**Try it:**
This task calls for printing every entry exactly.

[[ Supplied material, beginning ]]

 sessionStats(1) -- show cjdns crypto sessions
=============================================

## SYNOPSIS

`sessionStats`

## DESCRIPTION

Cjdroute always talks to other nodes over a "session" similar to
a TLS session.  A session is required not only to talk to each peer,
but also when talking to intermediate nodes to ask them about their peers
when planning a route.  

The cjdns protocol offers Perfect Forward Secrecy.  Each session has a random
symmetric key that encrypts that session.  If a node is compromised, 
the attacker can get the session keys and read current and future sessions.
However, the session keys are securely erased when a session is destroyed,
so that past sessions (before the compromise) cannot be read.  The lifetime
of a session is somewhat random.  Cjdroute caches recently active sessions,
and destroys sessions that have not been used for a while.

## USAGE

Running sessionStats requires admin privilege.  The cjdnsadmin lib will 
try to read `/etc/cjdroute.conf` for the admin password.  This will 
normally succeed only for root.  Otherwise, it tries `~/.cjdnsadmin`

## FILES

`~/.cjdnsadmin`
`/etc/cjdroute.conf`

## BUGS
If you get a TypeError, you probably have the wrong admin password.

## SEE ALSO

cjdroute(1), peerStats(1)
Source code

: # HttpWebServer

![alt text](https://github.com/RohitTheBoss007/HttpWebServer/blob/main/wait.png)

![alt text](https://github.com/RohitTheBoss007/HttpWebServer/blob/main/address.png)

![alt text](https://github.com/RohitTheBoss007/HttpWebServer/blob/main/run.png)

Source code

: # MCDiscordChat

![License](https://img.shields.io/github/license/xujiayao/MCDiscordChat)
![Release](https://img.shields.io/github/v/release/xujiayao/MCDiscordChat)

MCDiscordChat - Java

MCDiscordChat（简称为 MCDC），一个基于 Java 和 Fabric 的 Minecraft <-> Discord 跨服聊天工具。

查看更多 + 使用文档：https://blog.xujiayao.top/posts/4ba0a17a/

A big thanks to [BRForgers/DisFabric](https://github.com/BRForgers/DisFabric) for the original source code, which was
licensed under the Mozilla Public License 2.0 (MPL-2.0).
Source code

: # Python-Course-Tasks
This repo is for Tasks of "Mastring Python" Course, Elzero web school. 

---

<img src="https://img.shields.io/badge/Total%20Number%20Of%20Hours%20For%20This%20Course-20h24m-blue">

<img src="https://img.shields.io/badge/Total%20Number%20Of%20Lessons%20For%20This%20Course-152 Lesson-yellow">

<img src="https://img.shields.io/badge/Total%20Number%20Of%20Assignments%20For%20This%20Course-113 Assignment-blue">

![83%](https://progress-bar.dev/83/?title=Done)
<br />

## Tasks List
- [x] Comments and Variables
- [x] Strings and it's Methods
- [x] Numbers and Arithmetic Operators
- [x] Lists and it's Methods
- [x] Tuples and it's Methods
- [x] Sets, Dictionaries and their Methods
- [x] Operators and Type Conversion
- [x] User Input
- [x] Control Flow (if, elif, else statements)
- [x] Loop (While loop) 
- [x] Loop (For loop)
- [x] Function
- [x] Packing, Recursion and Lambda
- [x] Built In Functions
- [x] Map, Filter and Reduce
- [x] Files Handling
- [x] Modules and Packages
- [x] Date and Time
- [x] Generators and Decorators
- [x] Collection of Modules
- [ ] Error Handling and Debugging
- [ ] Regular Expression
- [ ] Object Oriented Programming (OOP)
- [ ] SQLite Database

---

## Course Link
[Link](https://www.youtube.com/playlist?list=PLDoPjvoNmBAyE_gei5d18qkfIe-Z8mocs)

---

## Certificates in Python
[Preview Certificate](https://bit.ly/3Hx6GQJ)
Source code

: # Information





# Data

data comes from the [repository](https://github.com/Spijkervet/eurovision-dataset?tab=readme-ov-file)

[[ Supplied material, end ]]

**Final answer:**
 sessionStats(1) -- show cjdns crypto sessions
=============================================

## SYNOPSIS

`sessionStats`

## DESCRIPTION

Cjdroute always talks to other nodes over a "session" similar to
a TLS session.  A session is required not only to talk to each peer,
but also when talking to intermediate nodes to ask them about their peers
when planning a route.  

The cjdns protocol offers Perfect Forward Secrecy.  Each session has a random
symmetric key that encrypts that session.  If a node is compromised, 
the attacker can get the session keys and read current and future sessions.
However, the session keys are securely erased when a session is destroyed,
so that past sessions (before the compromise) cannot be read.  The lifetime
of a session is somewhat random.  Cjdroute caches recently active sessions,
and destroys sessions that have not been used for a while.

## USAGE

Running sessionStats requires admin privilege.  The cjdnsadmin lib will 
try to read `/etc/cjdroute.conf` for the admin password.  This will 
normally succeed only for root.  Otherwise, it tries `~/.cjdnsadmin`

## FILES

`~/.cjdnsadmin`
`/etc/cjdroute.conf`

## BUGS
If you get a TypeError, you probably have the wrong admin password.

## SEE ALSO

cjdroute(1), peerStats(1)
Source code

: # HttpWebServer

![alt text](https://github.com/RohitTheBoss007/HttpWebServer/blob/main/wait.png)

![alt text](https://github.com/RohitTheBoss007/HttpWebServer/blob/main/address.png)

![alt text](https://github.com/RohitTheBoss007/HttpWebServer/blob/main/run.png)

Source code

: # MCDiscordChat

![License](https://img.shields.io/github/license/xujiayao/MCDiscordChat)
![Release](https://img.shields.io/github/v/release/xujiayao/MCDiscordChat)

MCDiscordChat - Java

MCDiscordChat（简称为 MCDC），一个基于 Java 和 Fabric 的 Minecraft <-> Discord 跨服聊天工具。

查看更多 + 使用文档：https://blog.xujiayao.top/posts/4ba0a17a/

A big thanks to [BRForgers/DisFabric](https://github.com/BRForgers/DisFabric) for the original source code, which was
licensed under the Mozilla Public License 2.0 (MPL-2.0).
Source code

: # Python-Course-Tasks
This repo is for Tasks of "Mastring Python" Course, Elzero web school. 

---

<img src="https://img.shields.io/badge/Total%20Number%20Of%20Hours%20For%20This%20Course-20h24m-blue">

<img src="https://img.shields.io/badge/Total%20Number%20Of%20Lessons%20For%20This%20Course-152 Lesson-yellow">

<img src="https://img.shields.io/badge/Total%20Number%20Of%20Assignments%20For%20This%20Course-113 Assignment-blue">

![83%](https://progress-bar.dev/83/?title=Done)
<br />

## Tasks List
- [x] Comments and Variables
- [x] Strings and it's Methods
- [x] Numbers and Arithmetic Operators
- [x] Lists and it's Methods
- [x] Tuples and it's Methods
- [x] Sets, Dictionaries and their Methods
- [x] Operators and Type Conversion
- [x] User Input
- [x] Control Flow (if, elif, else statements)
- [x] Loop (While loop) 
- [x] Loop (For loop)
- [x] Function
- [x] Packing, Recursion and Lambda
- [x] Built In Functions
- [x] Map, Filter and Reduce
- [x] Files Handling
- [x] Modules and Packages
- [x] Date and Time
- [x] Generators and Decorators
- [x] Collection of Modules
- [ ] Error Handling and Debugging
- [ ] Regular Expression
- [ ] Object Oriented Programming (OOP)
- [ ] SQLite Database

---

## Course Link
[Link](https://www.youtube.com/playlist?list=PLDoPjvoNmBAyE_gei5d18qkfIe-Z8mocs)

---

## Certificates in Python
[Preview Certificate](https://bit.ly/3Hx6GQJ)
Source code

: # Information





# Data

data comes from the [repository](https://github.com/Spijkervet/eurovision-dataset?tab=readme-ov-file)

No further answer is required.